MIDWEST

Illinois Case IH plant rebounds since near closure

Matt Buedel
Journal Star
In this Dec. 5, 2018 photo, Case IH-Goodfield plant manager Brian Hansche, who helped lead the way as the company he has expanded with a $17 million investment to update their factory location poses for a photo at the factory in Goodfield, Ill. The plant manufactures tillage and fertilizer application equipment for customers across the world.

GOODFIELD, Ill. (AP) - It's been a decade since one of Woodford County's biggest employers bounced back from the brink of closure.

The rebound of the Case IH plant in Goodfield faced the same obstacles to growth as other manufacturers of heavy equipment across the country, and it has not restored the employee population to the historic highs of decades before the 2006 announcement that CNH Industrial would shutter the facility.

Ever since the corporation reversed course in 2008, however, the factory that churns out tillage and fertilizer application equipment in an almost infinite variety of configurations — possible combinations literally number in the millions — has been transformed.

The most visible part of that transformation began in 2013 with an expansion that increased manufacturing floor space by two-thirds to today's total of 593,000 square feet.

Less tangible but no less significant in plant manager Brian Hansche's mind has been a shift in operational perspective set into motion with the World Class Manufacturing methodology introduced in February 2015.

In this Dec. 5, 2018 photo, Tyler Snowden of Case IH-Goodfield, welds a field cultivator main frame on the shop floor at the plant in Goodfield, Ill. Case IH-Goodfield has expanded with a $17 million investment to update their factory location in Goodfield. The plant manufactures tillage and fertilizer application equipment for customers across the world.

The strategy, which CNH Industrial first adopted in 2008, has its fair share of white-collar buzz words and corporate Power Point illustrations, but it also relies on blue-collar input from the laborers who actually make the products on the factory floor.

"It really requires engagement from everybody in the plant," Hansche said during a recent factory tour. "It can't be a top-down methodology, it really has to be floor-up. ... If these guys aren't buying into it, it's not happening."

By WCM standards, and other more universal measurements such as man-hours worked without a lost-time injury, the Goodfield plant is continuously improving, Hansche said. It earned a bronze WCM rating last fall — the first CNH Industrial plant in North America to achieve the rating on the first try.

In this Dec. 5, 2018 photo, machinist Scott Ringenberg of Case IH-Goodfield runs a $1.8 million tube laser unit that does multiple cuts on tubing in at the plant in Goodfield, Ill. Case IH-Goodfield has expanded with a $17 million investment to update their factory location in Goodfield. The plant manufactures tillage and fertilizer application equipment for customers across the world.
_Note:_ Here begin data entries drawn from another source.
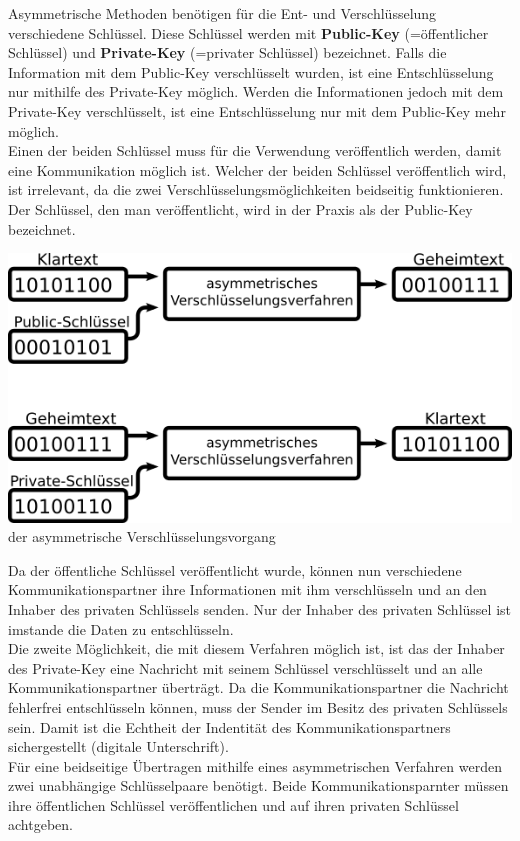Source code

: \documentclass[12pt,a4paper]{report}
\begin{document}
\begin{onehalfspace}
Asymmetrische Methoden benötigen für die Ent- und Verschlüsselung verschiedene Schlüssel. Diese Schlüssel werden mit \textbf{Public-Key} (=öffentlicher Schlüssel) und \textbf{Private-Key} (=privater Schlüssel) bezeichnet. Falls die Information mit dem Public-Key verschlüsselt wurden, ist eine Entschlüsselung nur mithilfe des Private-Key möglich. Werden die Informationen jedoch mit dem Private-Key verschlüsselt, ist eine Entschlüsselung nur mit dem Public-Key mehr möglich.\\
Einen der beiden Schlüssel muss für die Verwendung veröffentlich werden, damit eine Kommunikation möglich ist. Welcher der beiden Schlüssel veröffentlich wird, ist irrelevant, da die zwei Verschlüsselungsmöglichkeiten beidseitig funktionieren. Der Schlüssel, den man veröffentlicht, wird in der Praxis als der Public-Key bezeichnet.\\

\begin{center}
\includegraphics[scale=3]{img/asym.png}\\
der asymmetrische Verschlüsselungsvorgang
\end{center}

Da der öffentliche Schlüssel veröffentlicht wurde, können nun verschiedene Kommunikationspartner ihre Informationen mit ihm verschlüsseln und an den Inhaber des privaten Schlüssels senden. Nur der Inhaber des privaten Schlüssel ist imstande die Daten zu entschlüsseln.\\
Die zweite Möglichkeit, die mit diesem Verfahren möglich ist, ist das der Inhaber des Private-Key eine Nachricht mit seinem Schlüssel verschlüsselt und an alle Kommunikationspartner überträgt. Da die Kommunikationspartner die Nachricht fehlerfrei entschlüsseln können, muss der Sender im Besitz des privaten Schlüssels sein. Damit ist die Echtheit der Indentität des Kommunikationspartners sichergestellt (digitale Unterschrift).\\
Für eine beidseitige Übertragen mithilfe eines asymmetrischen Verfahren werden zwei unabhängige Schlüsselpaare benötigt. Beide Kommunikationsparnter müssen ihre öffentlichen Schlüssel veröffentlichen und auf ihren privaten Schlüssel achtgeben.


\end{onehalfspace}
\end{document}
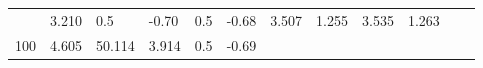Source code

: \documentclass{article}
\begin{document}
\begin{longtable}[]{@{}llllllllllll@{}}
\begin{minipage}[t]{0.06\columnwidth}
\end{minipage} & \begin{minipage}[t]{0.08\columnwidth}\raggedright\strut
3.210\strut
\end{minipage} & \begin{minipage}[t]{0.03\columnwidth}\raggedright\strut
0.5\strut
\end{minipage} & \begin{minipage}[t]{0.06\columnwidth}\raggedright\strut
-0.70\strut
\end{minipage} & \begin{minipage}[t]{0.03\columnwidth}\raggedright\strut
0.5\strut
\end{minipage} & \begin{minipage}[t]{0.06\columnwidth}\raggedright\strut
-0.68\strut
\end{minipage} & \begin{minipage}[t]{0.06\columnwidth}\raggedright\strut
3.507\strut
\end{minipage} & \begin{minipage}[t]{0.08\columnwidth}\raggedright\strut
1.255\strut
\end{minipage} & \begin{minipage}[t]{0.06\columnwidth}\raggedright\strut
3.535\strut
\end{minipage} & \begin{minipage}[t]{0.09\columnwidth}\raggedright\strut
1.263\strut
\end{minipage}\tabularnewline
\begin{minipage}[t]{0.03\columnwidth}\raggedright\strut
100\strut
\end{minipage} & \begin{minipage}[t]{0.06\columnwidth}\raggedright\strut
4.605\strut
\end{minipage} & \begin{minipage}[t]{0.06\columnwidth}\raggedright\strut
50.114\strut
\end{minipage} & \begin{minipage}[t]{0.08\columnwidth}\raggedright\strut
3.914\strut
\end{minipage} & \begin{minipage}[t]{0.03\columnwidth}\raggedright\strut
0.5\strut
\end{minipage} & \begin{minipage}[t]{0.06\columnwidth}\raggedright\strut
-0.69\strut
\end{minipage} & \begin{minipage}[t]{0.03\columnwidth}\raggedright\strut

\end{minipage}
\end{longtable}
\end{document}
First-aid incidents are down 89 percent since WCM was first implemented, according to factory figures, and 2018 is on track to be the safest year in plant history.
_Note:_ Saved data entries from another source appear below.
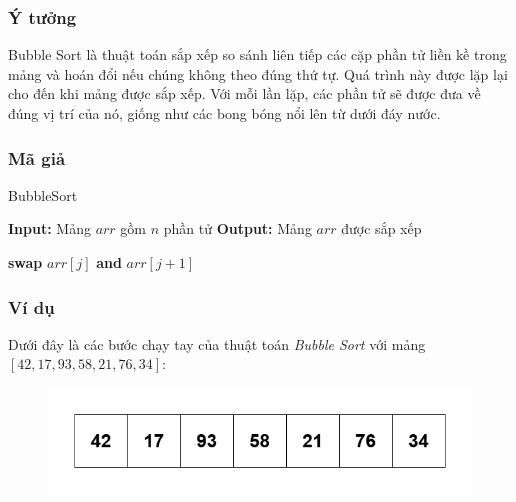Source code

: \subsubsection{Ý tưởng}
Bubble Sort là thuật toán sắp xếp so sánh liên tiếp các cặp phần tử liền kề trong mảng và hoán đổi nếu chúng không theo đúng thứ tự. Quá trình này được lặp lại cho đến khi mảng được sắp xếp. Với mỗi lần lặp, các phần tử sẽ được đưa về đúng vị trí của nó, giống như các bong bóng nổi lên từ dưới đáy nước. \cite{black2009}
\subsubsection{Mã giả}

\begin{algorithm}[H]
\caption{BubbleSort}
\begin{algorithmic}[1]
    \State \textbf{Input:} Mảng $arr$ gồm $n$ phần tử
    \State \textbf{Output:} Mảng $arr$ được sắp xếp
    
                \State \textbf{swap} $arr[j]$ \textbf{and} $arr[j+1]$
            \EndIf
        \EndFor
    \EndFor
\EndProcedure
\end{algorithmic}
\end{algorithm}

\subsubsection{Ví dụ}

Dưới đây là các bước chạy tay của thuật toán \textit{Bubble Sort} với mảng $[42, 17, 93, 58, 21, 76, 34]$:
\begin{figure}[H]
    \centering
    \includegraphics[width=0.75\linewidth]{img/bubble_sort/1.png}
\end{figure}

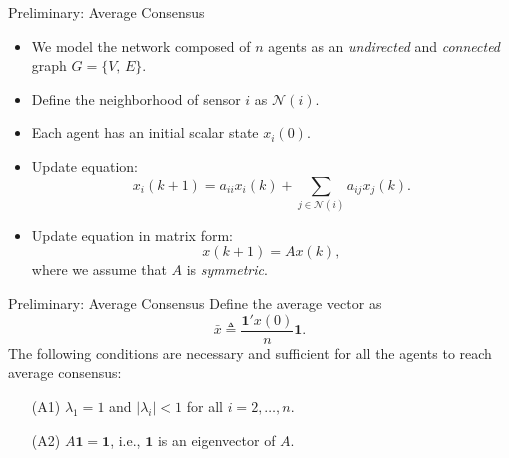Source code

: \documentclass[10pt]{beamer}
\DeclareMathOperator{\1}{\textbf{1}}
\begin{document}
      \begin{frame}{Preliminary: Average Consensus}
	\begin{itemize}
	  \item We model the network composed of $n$ agents as an \emph{undirected} and \emph{connected} graph $G = \{V,\,E\}$.
	  \item Define the neighborhood of sensor $i$ as $\mathcal N(i)$.
	  \item Each agent has an initial scalar state $x_{i}(0)$.
	  \item Update equation:
	    \begin{displaymath}
	      x_i(k+1) = a_{ii} x_{i}(k) + \sum_{j\in \mathcal N(i)} a_{ij} x_{j}(k).  
	    \end{displaymath}
	  \item Update equation in matrix form:
	    \begin{displaymath}
	      x(k+1) = A x(k),
	    \end{displaymath}
	    where we assume that $A$ is \emph{symmetric}.
	\end{itemize}
      \end{frame}

      \begin{frame}{Preliminary: Average Consensus}
	Define the average vector as
	\begin{displaymath}
	  \bar x\triangleq \frac{\mathbf 1' x(0)}{n} \mathbf 1.
	\end{displaymath}
	The following conditions are necessary and sufficient for all the agents to reach average consensus:
	\begin{enumerate}
	  \item[(A1)] $ \lambda_1 = 1$ and  $|\lambda_i| < 1$ for all $i = 2,\ldots, n$.
	  \item[(A2)] $A\mathbf 1 = \mathbf 1$, i.e., $\mathbf 1$ is an eigenvector of $A$.
	\end{enumerate}
      \end{frame}
\end{document}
Against that backdrop, Case IH in Goodfield maintains other relevant rankings — top Woodford County tax revenue generator, one of the county's top three employers — while cross-training its welder-heavy workforce to optimize agricultural component production across six different factory configurations arranged according to season.
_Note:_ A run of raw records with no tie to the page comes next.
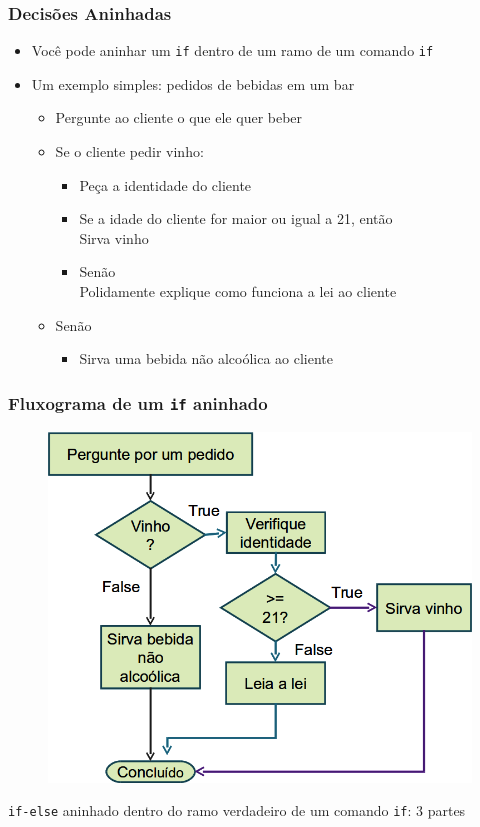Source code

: \documentclass[xcolor={dvipsnames,table},aspectratio=169]{beamer}
\begin{document}
\begin{frame}\frametitle{Decisões Aninhadas}
\begin{itemize}
	\item Você pode aninhar um \texttt{if} dentro de um ramo de um comando \texttt{if}
	\item Um exemplo simples: pedidos de bebidas em um bar
	\begin{itemize}
		\item Pergunte ao cliente o que ele quer beber
		\item Se o cliente pedir vinho:
		\begin{itemize}
			\item Peça a identidade do cliente
			\item Se a idade do cliente for maior ou igual a 21, então\\Sirva vinho
			\item Senão\\Polidamente explique como funciona a lei ao cliente 
		\end{itemize}
		\item Senão
		\begin{itemize}
			\item Sirva uma bebida não alcoólica ao cliente
		\end{itemize}
	\end{itemize}
\end{itemize}
\end{frame}

\begin{frame}\frametitle{Fluxograma de um \texttt{if} aninhado}
\begin{figure}[h]
	\includegraphics[height=0.65\paperheight,center]{pucrs-ep-fprog-unidade_03-decisoes-laminas-fluxograma_bebida.png}
\end{figure}
\begin{center}
{\tiny \texttt{if-else} aninhado dentro do ramo verdadeiro de um comando \texttt{if}: 3 partes}
\end{center}
\end{frame}
\end{document}
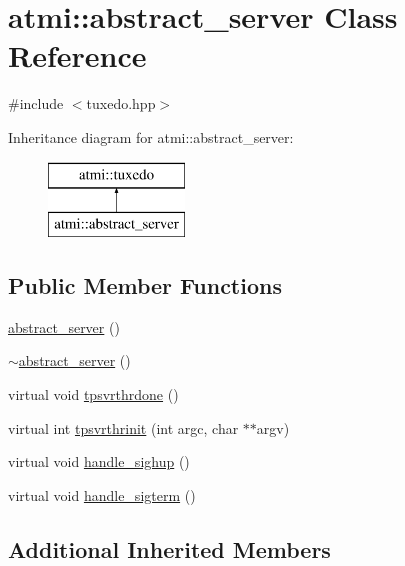 \hypertarget{classatmi_1_1abstract__server}{\section{atmi\+:\+:abstract\+\_\+server Class Reference}
\label{classatmi_1_1abstract__server}
}


{\ttfamily \#include $<$tuxedo.\+hpp$>$}

Inheritance diagram for atmi\+:\+:abstract\+\_\+server\+:\begin{figure}[H]
\begin{center}
\leavevmode
\includegraphics[height=2.000000cm]{classatmi_1_1abstract__server}
\end{center}
\end{figure}
\subsection*{Public Member Functions}
\begin{DoxyCompactItemize}
\item 
\hyperlink{classatmi_1_1abstract__server_ae8379cb3f00991fa5459f02d106f45de}{abstract\+\_\+server} ()
\item 
\hyperlink{classatmi_1_1abstract__server_a2a69000edc58c8111234060ea0bc330e}{$\sim$abstract\+\_\+server} ()
\item 
virtual void \hyperlink{classatmi_1_1abstract__server_ad839be63bae91afe4b5f4e090cd8e8c5}{tpsvrthrdone} ()
\item 
virtual int \hyperlink{classatmi_1_1abstract__server_a08dec6ac0346262a7364e3f6a9657016}{tpsvrthrinit} (int argc, char $\ast$$\ast$argv)
\item 
virtual void \hyperlink{classatmi_1_1abstract__server_a6ba22ce07e663a18c50e26e0bf3d1c02}{handle\+\_\+sighup} ()
\item 
virtual void \hyperlink{classatmi_1_1abstract__server_adb56df1eb235255585c3719e246bd4f3}{handle\+\_\+sigterm} ()
\end{DoxyCompactItemize}
\subsection*{Additional Inherited Members}



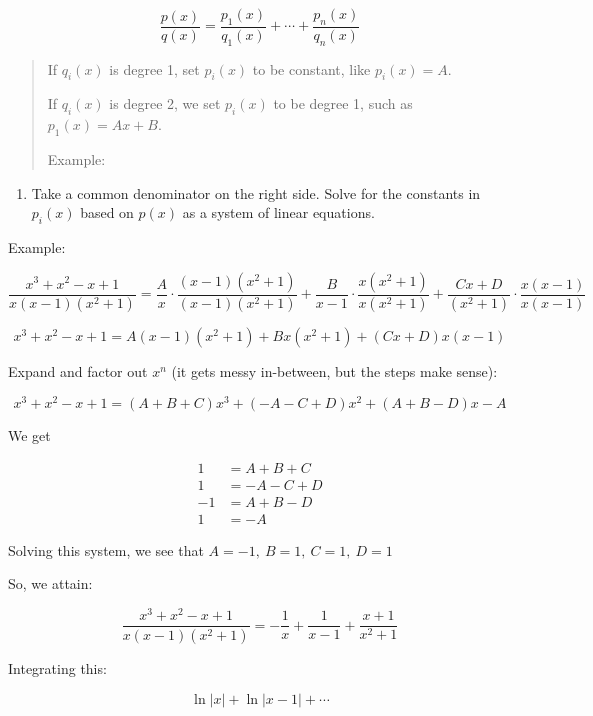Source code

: \documentclass[12pt]{article}
\theoremstyle{plain}
\theoremstyle{remark}
\theoremstyle{definition}
\begin{document}
\[\frac{p(x)}{q(x)} = \frac{p_{1}(x)}{q_{1}(x)} + \cdots + \frac{p_{n}(x)}{q_{n}(x)}\]

\begin{quote}
If \(q_{i}(x)\) is degree 1, set \(p_{i}(x)\) to be constant, like
\(p_{i}(x) = A\).

If \(q_{i}(x)\) is degree 2, we set \(p_{i}(x)\) to be degree 1, such as
\(p_{1}(x) = Ax + B\).

Example:

\end{quote}

\begin{enumerate}
\def\labelenumi{\arabic{enumi}.}
\setcounter{enumi}{2}
\item
  Take a common denominator on the right side. Solve for the constants
  in \(p_{i}(x)\) based on \(p(x)\) as a system of linear equations.
\end{enumerate}

Example:

\[\frac{x^{3} + x^{2} - x + 1}{x(x - 1)\left( x^{2} + 1 \right)} = \frac{A}{x} \cdot \frac{(x - 1)\left( x^{2} + 1 \right)}{(x - 1)\left( x^{2} + 1 \right)} + \frac{B}{x - 1} \cdot \frac{x\left( x^{2} + 1 \right)}{x\left( x^{2} + 1 \right)} + \frac{Cx + D}{\left( x^{2} + 1 \right)} \cdot \frac{x(x - 1)}{x(x - 1)}\]

\[x^{3} + x^{2} - x + 1 = A(x - 1)\left( x^{2} + 1 \right) + Bx\left( x^{2} + 1 \right) + (Cx + D)x(x - 1)\]

Expand and factor out \(x^{n}\) (it gets messy in-between, but the steps
make sense):

\[x^{3} + x^{2} - x + 1 = (A + B + C)x^{3} + ( - A - C + D)x^{2} + (A + B - D)x - A\]

We get

\begin{align*}
1 &= A + B + C \\
1 &= - A - C + D \\
- 1 &= A + B - D \\
1 &= - A
\end{align*}


Solving this system, we see that \(A = - 1,\ B = 1,\ C = 1,\ D = 1\)

So, we attain:

\[\frac{x^{3} + x^{2} - x + 1}{x(x - 1)\left( x^{2} + 1 \right)} = - \frac{1}{x} + \frac{1}{x - 1} + \frac{x + 1}{x^{2} + 1}\]


Integrating this:

\[\ln|x| + \ln|x - 1| + \cdots\]
\end{document}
On a broader scale, the company constantly refines and redesigns its components to meet farming industry trends and advance technological capabilities for greater precision and automation.

"Our equipment provides the perfect seed bed floor to plant seeds on," Hansche said. "Our products really are geared for sustainability, in the way we make them and for farm operations by improving efficiency to increase yields and reduce inputs (such as fertilizer)."